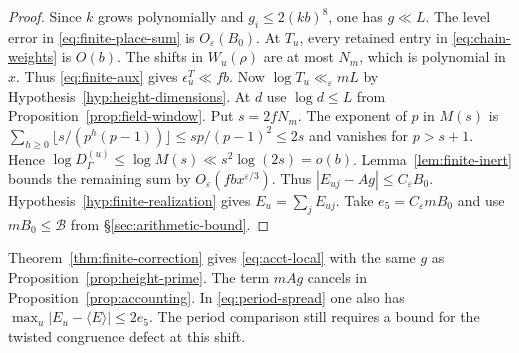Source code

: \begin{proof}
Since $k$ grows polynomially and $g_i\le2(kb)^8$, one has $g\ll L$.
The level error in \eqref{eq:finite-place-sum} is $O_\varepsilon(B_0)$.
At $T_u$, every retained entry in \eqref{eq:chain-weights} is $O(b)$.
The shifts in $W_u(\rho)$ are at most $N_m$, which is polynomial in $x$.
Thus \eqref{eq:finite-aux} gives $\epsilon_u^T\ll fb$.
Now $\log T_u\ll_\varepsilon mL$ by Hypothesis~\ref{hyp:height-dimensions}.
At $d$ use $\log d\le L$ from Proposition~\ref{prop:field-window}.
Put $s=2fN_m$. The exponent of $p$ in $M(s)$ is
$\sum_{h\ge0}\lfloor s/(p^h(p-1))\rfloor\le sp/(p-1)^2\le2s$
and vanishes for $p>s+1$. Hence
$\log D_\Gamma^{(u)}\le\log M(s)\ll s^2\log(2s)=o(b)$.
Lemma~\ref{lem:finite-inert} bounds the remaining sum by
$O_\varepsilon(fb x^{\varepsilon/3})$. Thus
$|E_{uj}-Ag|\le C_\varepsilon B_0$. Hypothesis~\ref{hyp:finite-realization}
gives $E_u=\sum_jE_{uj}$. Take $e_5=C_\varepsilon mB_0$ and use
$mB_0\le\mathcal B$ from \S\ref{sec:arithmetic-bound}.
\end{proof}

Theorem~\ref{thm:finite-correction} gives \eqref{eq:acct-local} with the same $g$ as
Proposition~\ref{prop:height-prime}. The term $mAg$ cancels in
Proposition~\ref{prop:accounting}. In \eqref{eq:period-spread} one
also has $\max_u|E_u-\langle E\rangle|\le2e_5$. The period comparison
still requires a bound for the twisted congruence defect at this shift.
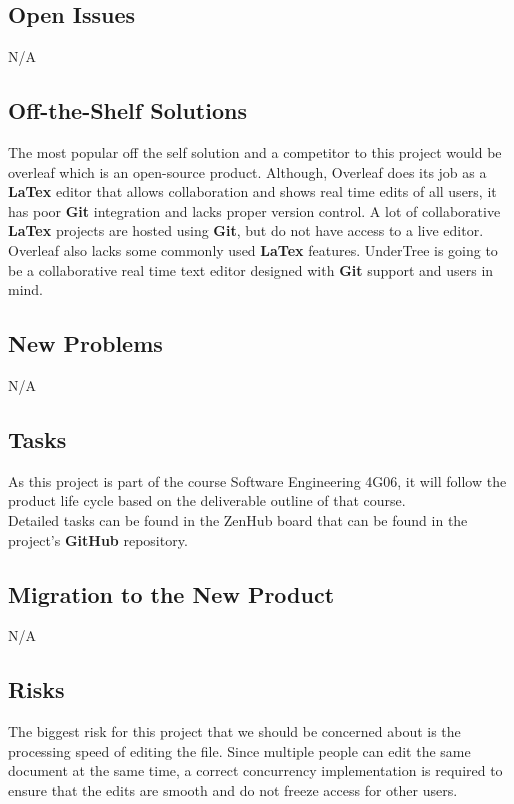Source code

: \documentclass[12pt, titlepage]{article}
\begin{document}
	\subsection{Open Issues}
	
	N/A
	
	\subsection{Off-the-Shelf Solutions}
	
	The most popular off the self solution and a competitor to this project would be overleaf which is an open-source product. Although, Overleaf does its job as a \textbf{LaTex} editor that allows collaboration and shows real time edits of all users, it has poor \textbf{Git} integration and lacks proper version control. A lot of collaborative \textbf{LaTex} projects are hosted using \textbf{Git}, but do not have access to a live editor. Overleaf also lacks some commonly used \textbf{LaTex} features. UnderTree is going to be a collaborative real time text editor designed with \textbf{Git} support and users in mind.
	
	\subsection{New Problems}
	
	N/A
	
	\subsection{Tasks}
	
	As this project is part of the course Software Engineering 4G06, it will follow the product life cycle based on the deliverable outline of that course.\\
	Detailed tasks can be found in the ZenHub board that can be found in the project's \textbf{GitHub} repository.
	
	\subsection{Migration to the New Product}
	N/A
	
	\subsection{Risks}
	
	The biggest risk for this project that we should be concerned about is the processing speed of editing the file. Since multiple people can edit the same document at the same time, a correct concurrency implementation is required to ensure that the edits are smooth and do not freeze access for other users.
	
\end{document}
----------------
◆ What to do
Include the first line of the records, the line containing "At $T_u$, every", and every line between them, repeated exactly. Skip the pictures.

◆ Exercise output
Source code

: \begin{proof}
Since $k$ grows polynomially and $g_i\le2(kb)^8$, one has $g\ll L$.
The level error in \eqref{eq:finite-place-sum} is $O_\varepsilon(B_0)$.
At $T_u$, every retained entry in \eqref{eq:chain-weights} is $O(b)$.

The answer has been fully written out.